═════ Records for processing ═════

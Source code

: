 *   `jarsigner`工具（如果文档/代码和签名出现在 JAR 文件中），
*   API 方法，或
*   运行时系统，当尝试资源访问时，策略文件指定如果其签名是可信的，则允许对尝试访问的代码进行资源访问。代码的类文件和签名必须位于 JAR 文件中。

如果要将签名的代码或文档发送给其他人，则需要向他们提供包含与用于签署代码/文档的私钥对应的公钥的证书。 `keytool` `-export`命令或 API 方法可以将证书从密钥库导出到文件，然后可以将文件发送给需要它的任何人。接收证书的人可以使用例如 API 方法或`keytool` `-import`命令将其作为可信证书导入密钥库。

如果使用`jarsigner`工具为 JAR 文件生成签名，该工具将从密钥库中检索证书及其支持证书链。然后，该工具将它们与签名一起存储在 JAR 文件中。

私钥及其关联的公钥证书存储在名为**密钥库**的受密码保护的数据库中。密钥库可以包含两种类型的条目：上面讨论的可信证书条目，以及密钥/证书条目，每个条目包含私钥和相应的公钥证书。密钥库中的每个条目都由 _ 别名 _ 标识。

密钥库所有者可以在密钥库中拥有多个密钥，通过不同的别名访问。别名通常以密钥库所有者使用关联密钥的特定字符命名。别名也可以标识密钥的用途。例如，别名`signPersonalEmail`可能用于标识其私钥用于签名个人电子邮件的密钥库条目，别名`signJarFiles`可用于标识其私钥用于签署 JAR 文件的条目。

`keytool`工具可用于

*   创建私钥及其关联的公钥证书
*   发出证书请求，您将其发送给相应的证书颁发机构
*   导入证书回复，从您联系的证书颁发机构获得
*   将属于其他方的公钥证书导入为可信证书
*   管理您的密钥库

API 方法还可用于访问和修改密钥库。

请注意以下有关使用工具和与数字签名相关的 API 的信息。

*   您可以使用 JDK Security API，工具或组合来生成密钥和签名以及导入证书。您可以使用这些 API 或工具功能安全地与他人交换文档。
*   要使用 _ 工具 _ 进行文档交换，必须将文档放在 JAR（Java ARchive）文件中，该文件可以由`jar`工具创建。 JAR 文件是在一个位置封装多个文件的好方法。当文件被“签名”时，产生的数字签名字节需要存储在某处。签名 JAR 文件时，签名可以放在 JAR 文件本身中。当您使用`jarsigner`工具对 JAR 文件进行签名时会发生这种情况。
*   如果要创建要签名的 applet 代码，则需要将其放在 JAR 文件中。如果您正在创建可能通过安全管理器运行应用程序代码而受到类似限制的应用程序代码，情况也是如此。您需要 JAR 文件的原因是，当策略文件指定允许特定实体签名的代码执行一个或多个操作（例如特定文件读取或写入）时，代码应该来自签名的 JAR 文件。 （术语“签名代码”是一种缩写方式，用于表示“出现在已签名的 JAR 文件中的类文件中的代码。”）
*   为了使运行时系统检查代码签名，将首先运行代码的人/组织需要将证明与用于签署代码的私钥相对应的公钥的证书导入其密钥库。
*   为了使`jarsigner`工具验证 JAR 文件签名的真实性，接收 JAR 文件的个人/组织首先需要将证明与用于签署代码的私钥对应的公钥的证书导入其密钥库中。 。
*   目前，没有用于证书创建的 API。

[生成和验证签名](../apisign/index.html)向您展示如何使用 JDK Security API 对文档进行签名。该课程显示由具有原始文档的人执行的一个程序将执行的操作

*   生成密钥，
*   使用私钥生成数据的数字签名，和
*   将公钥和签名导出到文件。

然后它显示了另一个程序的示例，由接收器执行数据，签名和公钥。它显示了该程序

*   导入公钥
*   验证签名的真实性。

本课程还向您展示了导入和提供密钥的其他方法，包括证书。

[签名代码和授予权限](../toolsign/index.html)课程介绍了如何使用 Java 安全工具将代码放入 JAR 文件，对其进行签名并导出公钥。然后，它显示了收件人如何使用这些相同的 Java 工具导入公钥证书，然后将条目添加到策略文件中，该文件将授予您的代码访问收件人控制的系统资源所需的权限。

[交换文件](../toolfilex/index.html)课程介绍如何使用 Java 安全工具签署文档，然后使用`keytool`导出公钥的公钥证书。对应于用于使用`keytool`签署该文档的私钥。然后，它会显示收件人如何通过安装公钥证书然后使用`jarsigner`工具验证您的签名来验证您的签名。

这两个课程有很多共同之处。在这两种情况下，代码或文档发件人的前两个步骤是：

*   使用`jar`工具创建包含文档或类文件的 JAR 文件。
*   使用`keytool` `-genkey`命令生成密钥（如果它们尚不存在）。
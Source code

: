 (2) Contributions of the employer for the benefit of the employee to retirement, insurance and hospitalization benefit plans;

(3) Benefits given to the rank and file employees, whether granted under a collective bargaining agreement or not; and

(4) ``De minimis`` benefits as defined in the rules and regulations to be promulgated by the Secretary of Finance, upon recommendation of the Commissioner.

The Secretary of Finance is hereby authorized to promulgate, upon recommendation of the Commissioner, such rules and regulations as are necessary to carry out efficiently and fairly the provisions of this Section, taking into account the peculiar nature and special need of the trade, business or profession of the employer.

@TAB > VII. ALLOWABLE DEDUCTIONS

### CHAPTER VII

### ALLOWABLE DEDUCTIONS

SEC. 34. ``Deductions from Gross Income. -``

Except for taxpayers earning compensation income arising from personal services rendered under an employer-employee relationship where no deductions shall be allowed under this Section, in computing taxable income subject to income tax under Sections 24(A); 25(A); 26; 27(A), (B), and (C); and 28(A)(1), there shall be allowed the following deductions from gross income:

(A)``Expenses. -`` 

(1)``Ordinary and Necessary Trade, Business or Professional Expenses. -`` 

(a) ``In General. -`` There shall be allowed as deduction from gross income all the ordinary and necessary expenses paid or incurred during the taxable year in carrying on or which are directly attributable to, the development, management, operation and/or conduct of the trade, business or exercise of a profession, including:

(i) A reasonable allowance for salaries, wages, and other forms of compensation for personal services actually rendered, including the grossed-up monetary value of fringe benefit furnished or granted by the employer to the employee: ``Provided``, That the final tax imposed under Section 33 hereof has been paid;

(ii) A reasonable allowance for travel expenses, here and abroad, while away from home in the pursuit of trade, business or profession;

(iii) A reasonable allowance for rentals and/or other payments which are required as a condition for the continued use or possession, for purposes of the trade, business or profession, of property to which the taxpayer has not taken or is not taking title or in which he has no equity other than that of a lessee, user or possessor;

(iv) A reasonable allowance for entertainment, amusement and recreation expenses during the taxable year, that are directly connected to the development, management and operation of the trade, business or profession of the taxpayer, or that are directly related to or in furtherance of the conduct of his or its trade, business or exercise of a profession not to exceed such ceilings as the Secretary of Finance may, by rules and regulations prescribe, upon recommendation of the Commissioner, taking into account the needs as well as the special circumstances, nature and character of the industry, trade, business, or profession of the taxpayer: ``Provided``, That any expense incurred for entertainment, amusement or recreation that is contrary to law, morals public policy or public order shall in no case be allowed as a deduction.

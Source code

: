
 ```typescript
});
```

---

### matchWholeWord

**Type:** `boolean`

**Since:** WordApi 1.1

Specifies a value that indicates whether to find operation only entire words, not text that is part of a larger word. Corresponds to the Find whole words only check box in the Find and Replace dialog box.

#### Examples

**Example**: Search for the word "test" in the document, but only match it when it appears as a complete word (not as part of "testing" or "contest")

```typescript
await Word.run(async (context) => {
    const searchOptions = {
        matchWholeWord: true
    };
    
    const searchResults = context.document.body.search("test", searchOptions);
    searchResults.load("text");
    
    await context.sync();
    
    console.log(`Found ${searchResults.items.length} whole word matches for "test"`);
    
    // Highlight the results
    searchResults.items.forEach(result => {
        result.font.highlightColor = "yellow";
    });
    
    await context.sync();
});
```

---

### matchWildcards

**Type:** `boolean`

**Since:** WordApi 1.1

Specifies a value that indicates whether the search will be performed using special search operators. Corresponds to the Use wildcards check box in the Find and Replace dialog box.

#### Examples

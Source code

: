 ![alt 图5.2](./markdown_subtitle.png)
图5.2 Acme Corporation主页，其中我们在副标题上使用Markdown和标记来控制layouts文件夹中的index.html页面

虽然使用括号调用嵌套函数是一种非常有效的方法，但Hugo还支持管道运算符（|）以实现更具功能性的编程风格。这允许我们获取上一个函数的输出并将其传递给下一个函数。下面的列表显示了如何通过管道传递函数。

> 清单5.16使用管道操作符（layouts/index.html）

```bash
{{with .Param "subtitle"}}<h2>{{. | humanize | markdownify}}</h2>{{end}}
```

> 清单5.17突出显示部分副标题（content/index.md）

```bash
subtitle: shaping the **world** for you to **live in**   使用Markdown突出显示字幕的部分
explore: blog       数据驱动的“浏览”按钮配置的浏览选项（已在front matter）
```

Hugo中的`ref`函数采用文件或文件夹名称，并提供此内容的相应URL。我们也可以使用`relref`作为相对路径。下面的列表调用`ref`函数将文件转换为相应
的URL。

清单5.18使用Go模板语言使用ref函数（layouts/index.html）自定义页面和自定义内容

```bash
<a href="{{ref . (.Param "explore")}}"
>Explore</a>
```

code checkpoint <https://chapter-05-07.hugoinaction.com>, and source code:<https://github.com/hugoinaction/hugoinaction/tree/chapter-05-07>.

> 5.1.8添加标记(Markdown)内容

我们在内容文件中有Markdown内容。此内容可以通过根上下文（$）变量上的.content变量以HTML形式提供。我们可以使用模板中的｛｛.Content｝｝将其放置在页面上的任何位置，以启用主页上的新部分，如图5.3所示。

═════

Activity: Scan the data above, find each line with "only", and copy it.

Your response:
Specifies a value that indicates whether to find operation only entire words, not text that is part of a larger word. Corresponds to the Find whole words only check box in the Find and Replace dialog box.
**Example**: Search for the word "test" in the document, but only match it when it appears as a complete word (not as part of "testing" or "contest")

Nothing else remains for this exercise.